### REQUIREMENT
Nothing outside the range below should be printed. Output exactly the lines from the line with "In der Literatur wurden" to the line with "Die Betrachtung von", both included.

### RECORDS FOR PROCESSING

== Segment start ==

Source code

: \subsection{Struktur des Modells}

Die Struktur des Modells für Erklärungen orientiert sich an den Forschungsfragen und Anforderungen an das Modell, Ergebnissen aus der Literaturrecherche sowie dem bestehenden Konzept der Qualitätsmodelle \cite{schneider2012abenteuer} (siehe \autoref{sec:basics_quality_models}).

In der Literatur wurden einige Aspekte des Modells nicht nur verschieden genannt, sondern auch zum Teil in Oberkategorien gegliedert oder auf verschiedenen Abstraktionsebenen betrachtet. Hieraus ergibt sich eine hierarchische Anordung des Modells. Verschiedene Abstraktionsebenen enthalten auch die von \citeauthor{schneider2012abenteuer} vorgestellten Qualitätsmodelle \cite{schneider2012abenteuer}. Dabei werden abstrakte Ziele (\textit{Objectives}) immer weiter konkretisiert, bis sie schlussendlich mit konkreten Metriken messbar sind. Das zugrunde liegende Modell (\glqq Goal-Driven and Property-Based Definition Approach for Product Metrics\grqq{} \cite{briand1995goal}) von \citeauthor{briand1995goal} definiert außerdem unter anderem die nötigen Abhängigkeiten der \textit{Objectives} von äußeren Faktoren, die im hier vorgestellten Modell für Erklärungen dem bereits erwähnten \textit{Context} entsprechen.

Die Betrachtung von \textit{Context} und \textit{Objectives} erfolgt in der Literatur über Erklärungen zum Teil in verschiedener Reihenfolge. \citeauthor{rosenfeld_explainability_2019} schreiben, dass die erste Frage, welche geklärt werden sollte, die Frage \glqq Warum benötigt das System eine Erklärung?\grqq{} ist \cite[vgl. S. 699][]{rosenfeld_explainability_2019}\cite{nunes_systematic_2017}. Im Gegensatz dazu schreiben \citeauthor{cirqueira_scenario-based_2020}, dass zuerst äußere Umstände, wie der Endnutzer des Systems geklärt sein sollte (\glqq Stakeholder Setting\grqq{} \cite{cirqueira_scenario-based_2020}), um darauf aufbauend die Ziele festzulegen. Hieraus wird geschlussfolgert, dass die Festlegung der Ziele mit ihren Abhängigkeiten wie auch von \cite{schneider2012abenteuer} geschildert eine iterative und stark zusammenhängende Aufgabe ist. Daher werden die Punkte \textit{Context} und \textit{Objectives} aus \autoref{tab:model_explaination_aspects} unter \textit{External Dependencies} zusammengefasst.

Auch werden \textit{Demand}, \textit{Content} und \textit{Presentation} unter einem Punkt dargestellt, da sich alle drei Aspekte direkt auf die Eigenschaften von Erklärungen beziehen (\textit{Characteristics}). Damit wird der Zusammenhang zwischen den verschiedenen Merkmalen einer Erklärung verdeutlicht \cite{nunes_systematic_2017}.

== Segment end ==
== Segment start ==

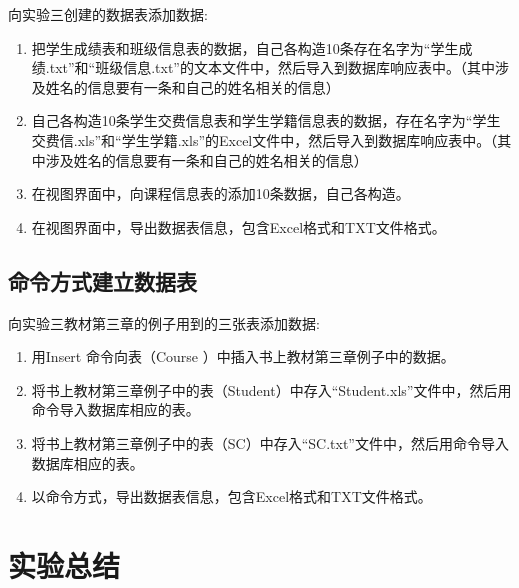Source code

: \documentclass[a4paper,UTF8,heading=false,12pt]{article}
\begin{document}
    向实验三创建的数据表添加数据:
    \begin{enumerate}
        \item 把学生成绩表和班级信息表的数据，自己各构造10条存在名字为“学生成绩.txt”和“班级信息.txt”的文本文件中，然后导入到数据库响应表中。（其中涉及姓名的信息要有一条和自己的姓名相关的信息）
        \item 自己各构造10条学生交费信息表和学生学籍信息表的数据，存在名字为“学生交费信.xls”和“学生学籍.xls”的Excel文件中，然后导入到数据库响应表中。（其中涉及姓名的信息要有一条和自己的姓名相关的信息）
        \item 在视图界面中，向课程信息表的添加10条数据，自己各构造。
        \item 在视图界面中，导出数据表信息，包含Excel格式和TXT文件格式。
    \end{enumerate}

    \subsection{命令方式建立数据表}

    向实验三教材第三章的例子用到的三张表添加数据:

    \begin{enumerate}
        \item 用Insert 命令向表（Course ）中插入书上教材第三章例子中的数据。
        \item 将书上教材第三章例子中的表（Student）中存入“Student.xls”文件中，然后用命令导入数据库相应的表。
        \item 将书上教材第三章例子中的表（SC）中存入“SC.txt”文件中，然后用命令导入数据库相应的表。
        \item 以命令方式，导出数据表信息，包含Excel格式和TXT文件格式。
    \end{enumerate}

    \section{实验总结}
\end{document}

== Segment end ==

### RESPONSE BOX
In der Literatur wurden einige Aspekte des Modells nicht nur verschieden genannt, sondern auch zum Teil in Oberkategorien gegliedert oder auf verschiedenen Abstraktionsebenen betrachtet. Hieraus ergibt sich eine hierarchische Anordung des Modells. Verschiedene Abstraktionsebenen enthalten auch die von \citeauthor{schneider2012abenteuer} vorgestellten Qualitätsmodelle \cite{schneider2012abenteuer}. Dabei werden abstrakte Ziele (\textit{Objectives}) immer weiter konkretisiert, bis sie schlussendlich mit konkreten Metriken messbar sind. Das zugrunde liegende Modell (\glqq Goal-Driven and Property-Based Definition Approach for Product Metrics\grqq{} \cite{briand1995goal}) von \citeauthor{briand1995goal} definiert außerdem unter anderem die nötigen Abhängigkeiten der \textit{Objectives} von äußeren Faktoren, die im hier vorgestellten Modell für Erklärungen dem bereits erwähnten \textit{Context} entsprechen.

Die Betrachtung von \textit{Context} und \textit{Objectives} erfolgt in der Literatur über Erklärungen zum Teil in verschiedener Reihenfolge. \citeauthor{rosenfeld_explainability_2019} schreiben, dass die erste Frage, welche geklärt werden sollte, die Frage \glqq Warum benötigt das System eine Erklärung?\grqq{} ist \cite[vgl. S. 699][]{rosenfeld_explainability_2019}\cite{nunes_systematic_2017}. Im Gegensatz dazu schreiben \citeauthor{cirqueira_scenario-based_2020}, dass zuerst äußere Umstände, wie der Endnutzer des Systems geklärt sein sollte (\glqq Stakeholder Setting\grqq{} \cite{cirqueira_scenario-based_2020}), um darauf aufbauend die Ziele festzulegen. Hieraus wird geschlussfolgert, dass die Festlegung der Ziele mit ihren Abhängigkeiten wie auch von \cite{schneider2012abenteuer} geschildert eine iterative und stark zusammenhängende Aufgabe ist. Daher werden die Punkte \textit{Context} und \textit{Objectives} aus \autoref{tab:model_explaination_aspects} unter \textit{External Dependencies} zusammengefasst.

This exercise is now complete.